Throughout his career, Bertka has coached some of the best players in the game’s history – including Wilt Chamberlain, Jerry West, Kareem Abdul-Jabbar, Earvin “Magic” Johnson, Shaquille O’Neal and Kobe Bryant, among others. Overall, he has 10 NBA Championship rings, including seven as an assistant coach with the Lakers and three in other roles with the team.

==Head coaching record==
===NBA===

| Team | Year | G | W | L | W–L% | Finish | PG | PW | PL | PW–L% | Result |
|---|---|---|---|---|---|---|---|---|---|---|---|
| LA Lakers | 1993–94 | 2 | 1 | 1 | .500 | Interim coach | — | — | — | — | Interim |
| LA Lakers | 1998–99 | 1 | 1 | 0 | 1.000 | Interim coach | — | — | — | — | Interim |
| Career |  | 3 | 2 | 1 | .667 |  | 0 | 0 | 0 | – |  |

==Awards and honors==
Bertka is a member of several halls of fame, including the Santa Barbara Sports Hall of Fame (1989), the Summit County (OH) Sports Hall of Fame (1989), the Kent State University Sports Hall of Fame (2004) and the Santa Barbara Basketball Court of Champions (2014).
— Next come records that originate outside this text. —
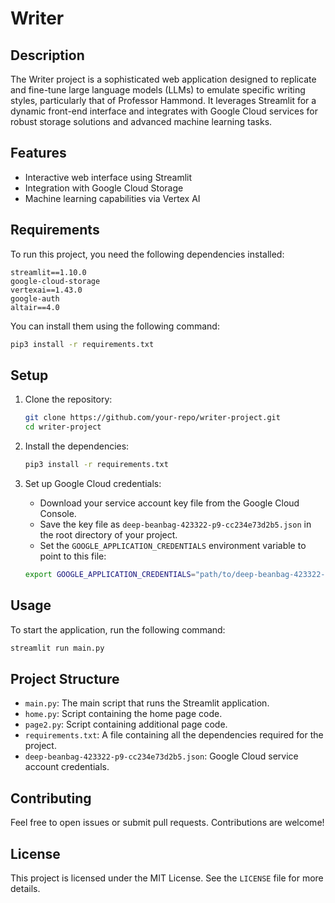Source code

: 
# Writer

## Description
The Writer project is a sophisticated web application designed to replicate and fine-tune large language models (LLMs) to emulate specific writing styles, particularly that of Professor Hammond. It leverages Streamlit for a dynamic front-end interface and integrates with Google Cloud services for robust storage solutions and advanced machine learning tasks.

## Features
- Interactive web interface using Streamlit
- Integration with Google Cloud Storage
- Machine learning capabilities via Vertex AI

## Requirements
To run this project, you need the following dependencies installed:

```plaintext
streamlit==1.10.0
google-cloud-storage
vertexai==1.43.0
google-auth
altair==4.0
```

You can install them using the following command:

```sh
pip3 install -r requirements.txt
```

## Setup
1. Clone the repository:

    ```sh
    git clone https://github.com/your-repo/writer-project.git
    cd writer-project
    ```

2. Install the dependencies:

    ```sh
    pip3 install -r requirements.txt
    ```

3. Set up Google Cloud credentials:
    - Download your service account key file from the Google Cloud Console.
    - Save the key file as `deep-beanbag-423322-p9-cc234e73d2b5.json` in the root directory of your project.
    - Set the `GOOGLE_APPLICATION_CREDENTIALS` environment variable to point to this file:

    ```sh
    export GOOGLE_APPLICATION_CREDENTIALS="path/to/deep-beanbag-423322-p9-cc234e73d2b5.json"
    ```

## Usage
To start the application, run the following command:

```sh
streamlit run main.py
```

## Project Structure
- `main.py`: The main script that runs the Streamlit application.
- `home.py`: Script containing the home page code.
- `page2.py`: Script containing additional page code.
- `requirements.txt`: A file containing all the dependencies required for the project.
- `deep-beanbag-423322-p9-cc234e73d2b5.json`: Google Cloud service account credentials.

## Contributing
Feel free to open issues or submit pull requests. Contributions are welcome!

## License
This project is licensed under the MIT License. See the `LICENSE` file for more details.
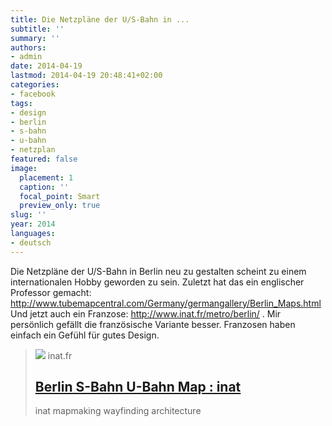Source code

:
```yaml
---
title: Die Netzpläne der U/S-Bahn in ...
subtitle: ''
summary: ''
authors:
- admin
date: 2014-04-19
lastmod: 2014-04-19 20:48:41+02:00
categories:
- facebook
tags:
- design
- berlin
- s-bahn
- u-bahn
- netzplan
featured: false
image:
  placement: 1
  caption: ''
  focal_point: Smart
  preview_only: true
slug: ''
year: 2014
languages:
- deutsch
---
```


Die Netzpläne der U/S-Bahn in Berlin neu zu gestalten scheint zu einem internationalen Hobby geworden zu sein. Zuletzt hat das ein englischer Professor gemacht:
http://www.tubemapcentral.com/Germany/germangallery/Berlin_Maps.html
Und jetzt auch ein Franzose: http://www.inat.fr/metro/berlin/ .
Mir persönlich gefällt die französische Variante besser. Franzosen haben einfach ein Gefühl für gutes Design.
> [![](http://www.inat.fr/files/berlin-metro-subway-u-bahn-map.png)](http://www.inat.fr/metro/berlin/)
> inat.fr
> ## [Berlin S-Bahn U-Bahn Map : inat](http://www.inat.fr/metro/berlin/)
>
>inat mapmaking wayfinding architecture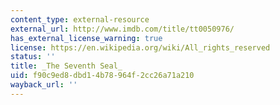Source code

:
 ```yaml
---
content_type: external-resource
external_url: http://www.imdb.com/title/tt0050976/
has_external_license_warning: true
license: https://en.wikipedia.org/wiki/All_rights_reserved
status: ''
title: _The Seventh Seal_
uid: f90c9ed8-dbd1-4b78-964f-2cc26a71a210
wayback_url: ''
---
```


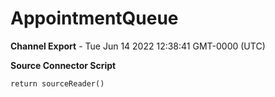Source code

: # AppointmentQueue

__Channel Export__ - Tue Jun 14 2022 12:38:41 GMT-0000 (UTC)

__Source Connector Script__
```
return sourceReader()
```
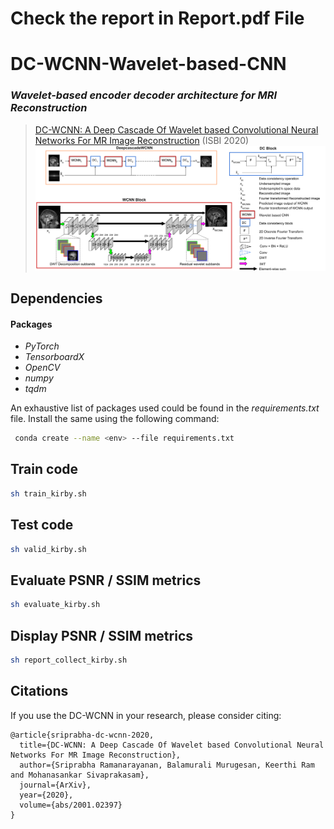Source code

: # Check the report in Report.pdf File


# DC-WCNN-Wavelet-based-CNN
### *Wavelet-based encoder decoder architecture for MRI Reconstruction* 
> [DC-WCNN: A Deep Cascade Of Wavelet based Convolutional Neural Networks For MR Image Reconstruction](https://arxiv.org/abs/2001.02397) (ISBI 2020) 
![DC-WCNN Architecture](images/DC-WCNN_final1.png)

## Dependencies
#### Packages
* *PyTorch*
* *TensorboardX*
* *OpenCV*
* *numpy*
* *tqdm*
 
An exhaustive list of packages used could be found in the *requirements.txt* file. Install the same using the following command:

```bash
 conda create --name <env> --file requirements.txt
```

## Train code 

```bash
sh train_kirby.sh
```

## Test code 

```bash
sh valid_kirby.sh
```

## Evaluate PSNR / SSIM metrics 

```bash
sh evaluate_kirby.sh
```

## Display PSNR / SSIM metrics 

```bash
sh report_collect_kirby.sh
```

 ## Citations
If you use the DC-WCNN in your research, please consider citing:
```
@article{sriprabha-dc-wcnn-2020,
  title={DC-WCNN: A Deep Cascade Of Wavelet based Convolutional Neural Networks For MR Image Reconstruction},
  author={Sriprabha Ramanarayanan, Balamurali Murugesan, Keerthi Ram and Mohanasankar Sivaprakasam},
  journal={ArXiv},
  year={2020},
  volume={abs/2001.02397}
}
```
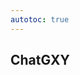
 ```yaml
---
autotoc: true
---
```


<slot name="/events/gcc2024/header" />
<div class="text-center">

## ChatGXY

</div>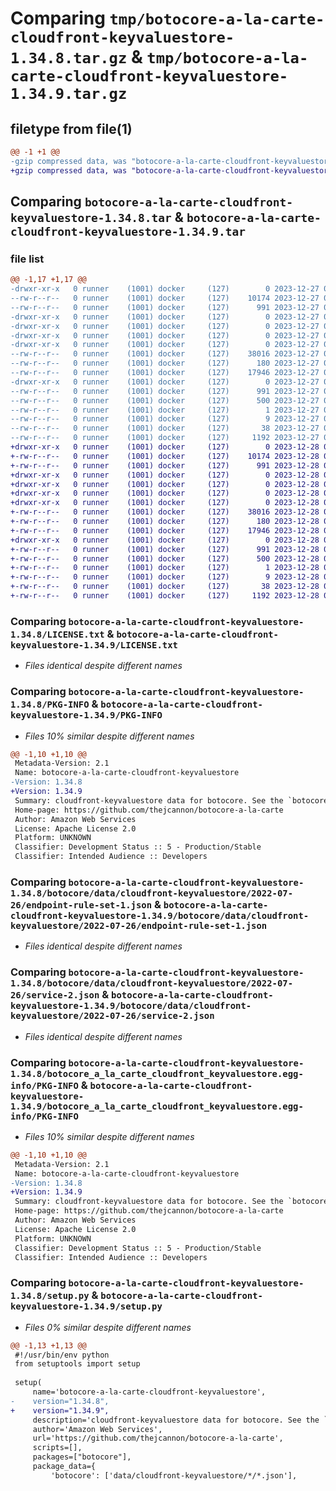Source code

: # Comparing `tmp/botocore-a-la-carte-cloudfront-keyvaluestore-1.34.8.tar.gz` & `tmp/botocore-a-la-carte-cloudfront-keyvaluestore-1.34.9.tar.gz`

## filetype from file(1)

```diff
@@ -1 +1 @@
-gzip compressed data, was "botocore-a-la-carte-cloudfront-keyvaluestore-1.34.8.tar", last modified: Wed Dec 27 01:06:35 2023, max compression
+gzip compressed data, was "botocore-a-la-carte-cloudfront-keyvaluestore-1.34.9.tar", last modified: Thu Dec 28 01:06:37 2023, max compression
```

## Comparing `botocore-a-la-carte-cloudfront-keyvaluestore-1.34.8.tar` & `botocore-a-la-carte-cloudfront-keyvaluestore-1.34.9.tar`

### file list

```diff
@@ -1,17 +1,17 @@
-drwxr-xr-x   0 runner    (1001) docker     (127)        0 2023-12-27 01:06:35.591301 botocore-a-la-carte-cloudfront-keyvaluestore-1.34.8/
--rw-r--r--   0 runner    (1001) docker     (127)    10174 2023-12-27 01:06:35.000000 botocore-a-la-carte-cloudfront-keyvaluestore-1.34.8/LICENSE.txt
--rw-r--r--   0 runner    (1001) docker     (127)      991 2023-12-27 01:06:35.591301 botocore-a-la-carte-cloudfront-keyvaluestore-1.34.8/PKG-INFO
-drwxr-xr-x   0 runner    (1001) docker     (127)        0 2023-12-27 01:06:35.591301 botocore-a-la-carte-cloudfront-keyvaluestore-1.34.8/botocore/
-drwxr-xr-x   0 runner    (1001) docker     (127)        0 2023-12-27 01:06:35.591301 botocore-a-la-carte-cloudfront-keyvaluestore-1.34.8/botocore/data/
-drwxr-xr-x   0 runner    (1001) docker     (127)        0 2023-12-27 01:06:35.591301 botocore-a-la-carte-cloudfront-keyvaluestore-1.34.8/botocore/data/cloudfront-keyvaluestore/
-drwxr-xr-x   0 runner    (1001) docker     (127)        0 2023-12-27 01:06:35.591301 botocore-a-la-carte-cloudfront-keyvaluestore-1.34.8/botocore/data/cloudfront-keyvaluestore/2022-07-26/
--rw-r--r--   0 runner    (1001) docker     (127)    38016 2023-12-27 01:06:28.000000 botocore-a-la-carte-cloudfront-keyvaluestore-1.34.8/botocore/data/cloudfront-keyvaluestore/2022-07-26/endpoint-rule-set-1.json
--rw-r--r--   0 runner    (1001) docker     (127)      180 2023-12-27 01:06:28.000000 botocore-a-la-carte-cloudfront-keyvaluestore-1.34.8/botocore/data/cloudfront-keyvaluestore/2022-07-26/paginators-1.json
--rw-r--r--   0 runner    (1001) docker     (127)    17946 2023-12-27 01:06:28.000000 botocore-a-la-carte-cloudfront-keyvaluestore-1.34.8/botocore/data/cloudfront-keyvaluestore/2022-07-26/service-2.json
-drwxr-xr-x   0 runner    (1001) docker     (127)        0 2023-12-27 01:06:35.591301 botocore-a-la-carte-cloudfront-keyvaluestore-1.34.8/botocore_a_la_carte_cloudfront_keyvaluestore.egg-info/
--rw-r--r--   0 runner    (1001) docker     (127)      991 2023-12-27 01:06:35.000000 botocore-a-la-carte-cloudfront-keyvaluestore-1.34.8/botocore_a_la_carte_cloudfront_keyvaluestore.egg-info/PKG-INFO
--rw-r--r--   0 runner    (1001) docker     (127)      500 2023-12-27 01:06:35.000000 botocore-a-la-carte-cloudfront-keyvaluestore-1.34.8/botocore_a_la_carte_cloudfront_keyvaluestore.egg-info/SOURCES.txt
--rw-r--r--   0 runner    (1001) docker     (127)        1 2023-12-27 01:06:35.000000 botocore-a-la-carte-cloudfront-keyvaluestore-1.34.8/botocore_a_la_carte_cloudfront_keyvaluestore.egg-info/dependency_links.txt
--rw-r--r--   0 runner    (1001) docker     (127)        9 2023-12-27 01:06:35.000000 botocore-a-la-carte-cloudfront-keyvaluestore-1.34.8/botocore_a_la_carte_cloudfront_keyvaluestore.egg-info/top_level.txt
--rw-r--r--   0 runner    (1001) docker     (127)       38 2023-12-27 01:06:35.591301 botocore-a-la-carte-cloudfront-keyvaluestore-1.34.8/setup.cfg
--rw-r--r--   0 runner    (1001) docker     (127)     1192 2023-12-27 01:06:35.000000 botocore-a-la-carte-cloudfront-keyvaluestore-1.34.8/setup.py
+drwxr-xr-x   0 runner    (1001) docker     (127)        0 2023-12-28 01:06:37.034242 botocore-a-la-carte-cloudfront-keyvaluestore-1.34.9/
+-rw-r--r--   0 runner    (1001) docker     (127)    10174 2023-12-28 01:06:36.000000 botocore-a-la-carte-cloudfront-keyvaluestore-1.34.9/LICENSE.txt
+-rw-r--r--   0 runner    (1001) docker     (127)      991 2023-12-28 01:06:37.034242 botocore-a-la-carte-cloudfront-keyvaluestore-1.34.9/PKG-INFO
+drwxr-xr-x   0 runner    (1001) docker     (127)        0 2023-12-28 01:06:37.030243 botocore-a-la-carte-cloudfront-keyvaluestore-1.34.9/botocore/
+drwxr-xr-x   0 runner    (1001) docker     (127)        0 2023-12-28 01:06:37.030243 botocore-a-la-carte-cloudfront-keyvaluestore-1.34.9/botocore/data/
+drwxr-xr-x   0 runner    (1001) docker     (127)        0 2023-12-28 01:06:37.030243 botocore-a-la-carte-cloudfront-keyvaluestore-1.34.9/botocore/data/cloudfront-keyvaluestore/
+drwxr-xr-x   0 runner    (1001) docker     (127)        0 2023-12-28 01:06:37.030243 botocore-a-la-carte-cloudfront-keyvaluestore-1.34.9/botocore/data/cloudfront-keyvaluestore/2022-07-26/
+-rw-r--r--   0 runner    (1001) docker     (127)    38016 2023-12-28 01:06:26.000000 botocore-a-la-carte-cloudfront-keyvaluestore-1.34.9/botocore/data/cloudfront-keyvaluestore/2022-07-26/endpoint-rule-set-1.json
+-rw-r--r--   0 runner    (1001) docker     (127)      180 2023-12-28 01:06:26.000000 botocore-a-la-carte-cloudfront-keyvaluestore-1.34.9/botocore/data/cloudfront-keyvaluestore/2022-07-26/paginators-1.json
+-rw-r--r--   0 runner    (1001) docker     (127)    17946 2023-12-28 01:06:26.000000 botocore-a-la-carte-cloudfront-keyvaluestore-1.34.9/botocore/data/cloudfront-keyvaluestore/2022-07-26/service-2.json
+drwxr-xr-x   0 runner    (1001) docker     (127)        0 2023-12-28 01:06:37.030243 botocore-a-la-carte-cloudfront-keyvaluestore-1.34.9/botocore_a_la_carte_cloudfront_keyvaluestore.egg-info/
+-rw-r--r--   0 runner    (1001) docker     (127)      991 2023-12-28 01:06:37.000000 botocore-a-la-carte-cloudfront-keyvaluestore-1.34.9/botocore_a_la_carte_cloudfront_keyvaluestore.egg-info/PKG-INFO
+-rw-r--r--   0 runner    (1001) docker     (127)      500 2023-12-28 01:06:37.000000 botocore-a-la-carte-cloudfront-keyvaluestore-1.34.9/botocore_a_la_carte_cloudfront_keyvaluestore.egg-info/SOURCES.txt
+-rw-r--r--   0 runner    (1001) docker     (127)        1 2023-12-28 01:06:37.000000 botocore-a-la-carte-cloudfront-keyvaluestore-1.34.9/botocore_a_la_carte_cloudfront_keyvaluestore.egg-info/dependency_links.txt
+-rw-r--r--   0 runner    (1001) docker     (127)        9 2023-12-28 01:06:37.000000 botocore-a-la-carte-cloudfront-keyvaluestore-1.34.9/botocore_a_la_carte_cloudfront_keyvaluestore.egg-info/top_level.txt
+-rw-r--r--   0 runner    (1001) docker     (127)       38 2023-12-28 01:06:37.034242 botocore-a-la-carte-cloudfront-keyvaluestore-1.34.9/setup.cfg
+-rw-r--r--   0 runner    (1001) docker     (127)     1192 2023-12-28 01:06:36.000000 botocore-a-la-carte-cloudfront-keyvaluestore-1.34.9/setup.py
```

### Comparing `botocore-a-la-carte-cloudfront-keyvaluestore-1.34.8/LICENSE.txt` & `botocore-a-la-carte-cloudfront-keyvaluestore-1.34.9/LICENSE.txt`

 * *Files identical despite different names*

### Comparing `botocore-a-la-carte-cloudfront-keyvaluestore-1.34.8/PKG-INFO` & `botocore-a-la-carte-cloudfront-keyvaluestore-1.34.9/PKG-INFO`

 * *Files 10% similar despite different names*

```diff
@@ -1,10 +1,10 @@
 Metadata-Version: 2.1
 Name: botocore-a-la-carte-cloudfront-keyvaluestore
-Version: 1.34.8
+Version: 1.34.9
 Summary: cloudfront-keyvaluestore data for botocore. See the `botocore-a-la-carte` package for more info.
 Home-page: https://github.com/thejcannon/botocore-a-la-carte
 Author: Amazon Web Services
 License: Apache License 2.0
 Platform: UNKNOWN
 Classifier: Development Status :: 5 - Production/Stable
 Classifier: Intended Audience :: Developers
```

### Comparing `botocore-a-la-carte-cloudfront-keyvaluestore-1.34.8/botocore/data/cloudfront-keyvaluestore/2022-07-26/endpoint-rule-set-1.json` & `botocore-a-la-carte-cloudfront-keyvaluestore-1.34.9/botocore/data/cloudfront-keyvaluestore/2022-07-26/endpoint-rule-set-1.json`

 * *Files identical despite different names*

### Comparing `botocore-a-la-carte-cloudfront-keyvaluestore-1.34.8/botocore/data/cloudfront-keyvaluestore/2022-07-26/service-2.json` & `botocore-a-la-carte-cloudfront-keyvaluestore-1.34.9/botocore/data/cloudfront-keyvaluestore/2022-07-26/service-2.json`

 * *Files identical despite different names*

### Comparing `botocore-a-la-carte-cloudfront-keyvaluestore-1.34.8/botocore_a_la_carte_cloudfront_keyvaluestore.egg-info/PKG-INFO` & `botocore-a-la-carte-cloudfront-keyvaluestore-1.34.9/botocore_a_la_carte_cloudfront_keyvaluestore.egg-info/PKG-INFO`

 * *Files 10% similar despite different names*

```diff
@@ -1,10 +1,10 @@
 Metadata-Version: 2.1
 Name: botocore-a-la-carte-cloudfront-keyvaluestore
-Version: 1.34.8
+Version: 1.34.9
 Summary: cloudfront-keyvaluestore data for botocore. See the `botocore-a-la-carte` package for more info.
 Home-page: https://github.com/thejcannon/botocore-a-la-carte
 Author: Amazon Web Services
 License: Apache License 2.0
 Platform: UNKNOWN
 Classifier: Development Status :: 5 - Production/Stable
 Classifier: Intended Audience :: Developers
```

### Comparing `botocore-a-la-carte-cloudfront-keyvaluestore-1.34.8/setup.py` & `botocore-a-la-carte-cloudfront-keyvaluestore-1.34.9/setup.py`

 * *Files 0% similar despite different names*

```diff
@@ -1,13 +1,13 @@
 #!/usr/bin/env python
 from setuptools import setup
 
 setup(
     name='botocore-a-la-carte-cloudfront-keyvaluestore',
-    version="1.34.8",
+    version="1.34.9",
     description='cloudfront-keyvaluestore data for botocore. See the `botocore-a-la-carte` package for more info.',
     author='Amazon Web Services',
     url='https://github.com/thejcannon/botocore-a-la-carte',
     scripts=[],
     packages=["botocore"],
     package_data={
         'botocore': ['data/cloudfront-keyvaluestore/*/*.json'],
```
In July 2019, he received the prestigious Tex Winter Lifetime Achievement Award from the National Basketball Coaches Association, an honor recognizing Bertka’s extraordinary contributions to the sport throughout his career by building a body of work that has had a positive and powerful impact on the NBA coaching profession.

==Personal life==
Bertka and wife Solveig were married in 1956 and have two daughters – Britt, who is married to veteran NBA assistant coach Jim Eyen, and Kris, married to Yankees scout Bill Pintard – and they live on a 50-acre avocado farm in Santa Barbara.